Dies Irae but mind your back

Sorry about all the Latin lately. Fruitcake Miniature College appears to have turned into something like Hogwarts. I blame the Tories - all that banging on about grammar schools and private enterprise, and making me redundant. To be fair, it wasn't the Tories personally who made me redundant, but today's Government Spending Review is going to mean possibly 500.000 job losses in the public sector, and budget reductions averaging 25% across Government departments. Which brings me back to the Dies Irae, which is 'day of wrath' in English, and is a gloomy hymn about Judgement Day from the requiem mass.

We are probably meant to feel gloomy. You have to hand it to them, they've done a great job persuading us that some very British heave-ho on the jolly old belt is required.  A return to Victorian values is not altogether unwelcome, it seems, and polls suggest that we fancy a bit of strict fiscal discipline to sort scrounging ne'er-do-wells out. I'm not sure Hogwarts had cold showers, but we think Harry, Hermione and/or Ron might have found them refreshing. The trouble is that those who enjoy actual pain usually only do so with respect to others, but if you live here in this somewhat United Kingdom, something gloomy will very likely be coming down your street and knocking on your own door with it's bony hand.

Tisk, you may say, upbraiding me gently for being a middle-class gold-plated ex public servant. Surely we need to balance the books? Well, yes, we all like a bit of prudence. I see waste, inefficiency and inequality all round me. The trouble is we know that it is still the richest who get the most tax breaks. They don't catch buses and go to the library. We also know that many of those half-million redundant public servants also created work in the private sector, and that if they can't afford their rents or morgages anymore, they had better watch out for the cap on housing benefit, because there's a rock and a hard place to be caught between through no fault of your own. What I for one don't know, however, is whether this is all carefully calculated to foment chaos, deprivation and social unrest, or whether it is blind ideological savagery, or some ghastly combination.

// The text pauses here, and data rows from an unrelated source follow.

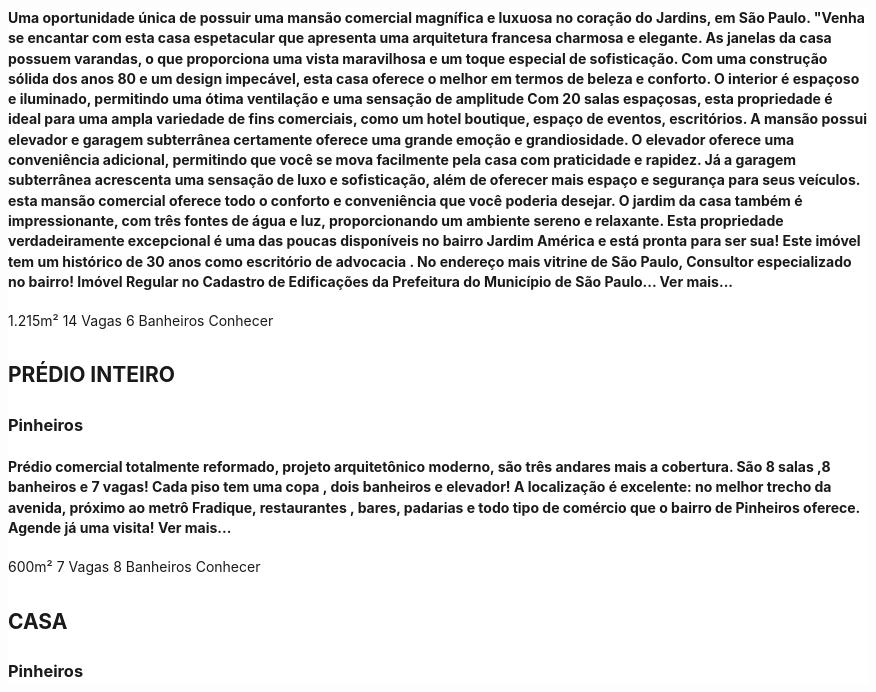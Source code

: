 #### Uma oportunidade única de possuir uma mansão comercial magnífica e luxuosa no coração do Jardins, em São Paulo. "Venha se encantar com esta casa espetacular que apresenta uma arquitetura francesa charmosa e elegante. As janelas da casa possuem varandas, o que proporciona uma vista maravilhosa e um toque especial de sofisticação. Com uma construção sólida dos anos 80 e um design impecável, esta casa oferece o melhor em termos de beleza e conforto. O interior é espaçoso e iluminado, permitindo uma ótima ventilação e uma sensação de amplitude Com 20 salas espaçosas, esta propriedade é ideal para uma ampla variedade de fins comerciais, como um hotel boutique, espaço de eventos, escritórios. A mansão possui elevador e garagem subterrânea certamente oferece uma grande emoção e grandiosidade. O elevador oferece uma conveniência adicional, permitindo que você se mova facilmente pela casa com praticidade e rapidez. Já a garagem subterrânea acrescenta uma sensação de luxo e sofisticação, além de oferecer mais espaço e segurança para seus veículos. esta mansão comercial oferece todo o conforto e conveniência que você poderia desejar. O jardim da casa também é impressionante, com três fontes de água e luz, proporcionando um ambiente sereno e relaxante. Esta propriedade verdadeiramente excepcional é uma das poucas disponíveis no bairro Jardim América e está pronta para ser sua! Este imóvel tem um histórico de 30 anos como escritório de advocacia . No endereço mais vitrine de São Paulo, Consultor especializado no bairro! Imóvel Regular no Cadastro de Edificações da Prefeitura do Município de São Paulo... Ver mais...
1.215m² 
14 Vagas 
6 Banheiros 
Conhecer 
## PRÉDIO INTEIRO
### Pinheiros 
#### Prédio comercial totalmente reformado, projeto arquitetônico moderno, são três andares mais a cobertura. São 8 salas ,8 banheiros e 7 vagas! Cada piso tem uma copa , dois banheiros e elevador! A localização é excelente: no melhor trecho da avenida, próximo ao metrô Fradique, restaurantes , bares, padarias e todo tipo de comércio que o bairro de Pinheiros oferece. Agende já uma visita! Ver mais...
600m² 
7 Vagas 
8 Banheiros 
Conhecer 
## CASA
### Pinheiros 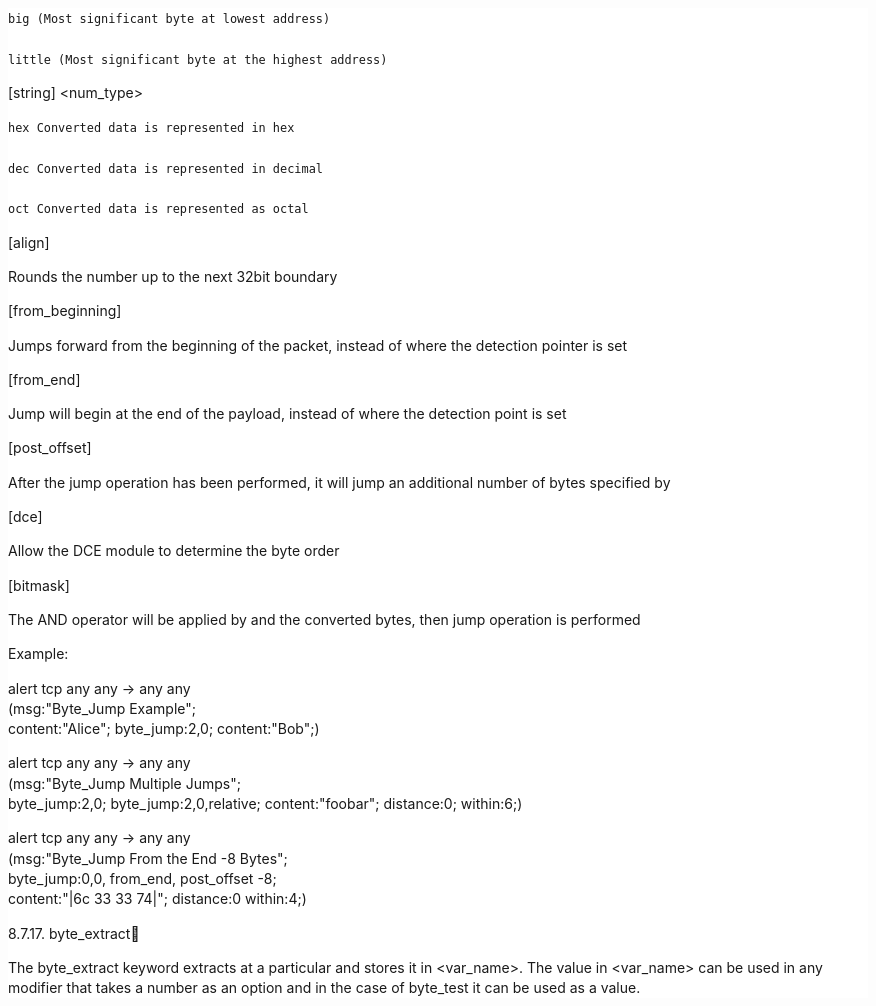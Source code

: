 
    big (Most significant byte at lowest address)

    little (Most significant byte at the highest address)

[string] <num_type>
	

    hex Converted data is represented in hex

    dec Converted data is represented in decimal

    oct Converted data is represented as octal

[align]
	

Rounds the number up to the next 32bit boundary

[from_beginning]
	

Jumps forward from the beginning of the packet, instead of where the detection pointer is set

[from_end]
	

Jump will begin at the end of the payload, instead of where the detection point is set

[post_offset] <value>
	

After the jump operation has been performed, it will jump an additional number of bytes specified by <value>

[dce]
	

Allow the DCE module to determine the byte order

[bitmask] <value>
	

The AND operator will be applied by <value> and the converted bytes, then jump operation is performed

Example:

alert tcp any any -> any any \
      (msg:"Byte_Jump Example"; \
      content:"Alice"; byte_jump:2,0; content:"Bob";)

alert tcp any any -> any any \
      (msg:"Byte_Jump Multiple Jumps"; \
      byte_jump:2,0; byte_jump:2,0,relative; content:"foobar"; distance:0; within:6;)

alert tcp any any -> any any \
      (msg:"Byte_Jump From the End -8 Bytes"; \
      byte_jump:0,0, from_end, post_offset -8; \
      content:"|6c 33 33 74|"; distance:0 within:4;)

8.7.17. byte_extract

The byte_extract keyword extracts <num of bytes> at a particular <offset> and stores it in <var_name>. The value in <var_name> can be used in any modifier that takes a number as an option and in the case of byte_test it can be used as a value.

It could be worth bearing in mind that, while a light whipping might be some people's style for a while, a heavy lashing at the hand of toffs is taking Victorian naval discipline a bit far. The voters aren't used to it anymore, and we thought we had moved on from the workhouses, the debtors' prisons, the rigid class divisions, and the unbridgeable gulf between rich and poor, not to mention the infant mortality and disease of that fabled era of our imperial magnificence. If we're nostalgic for that sort of thing, there are plenty of National Trust properties to visit. So, good ter see yer again, Guv'nor! But mind your own back.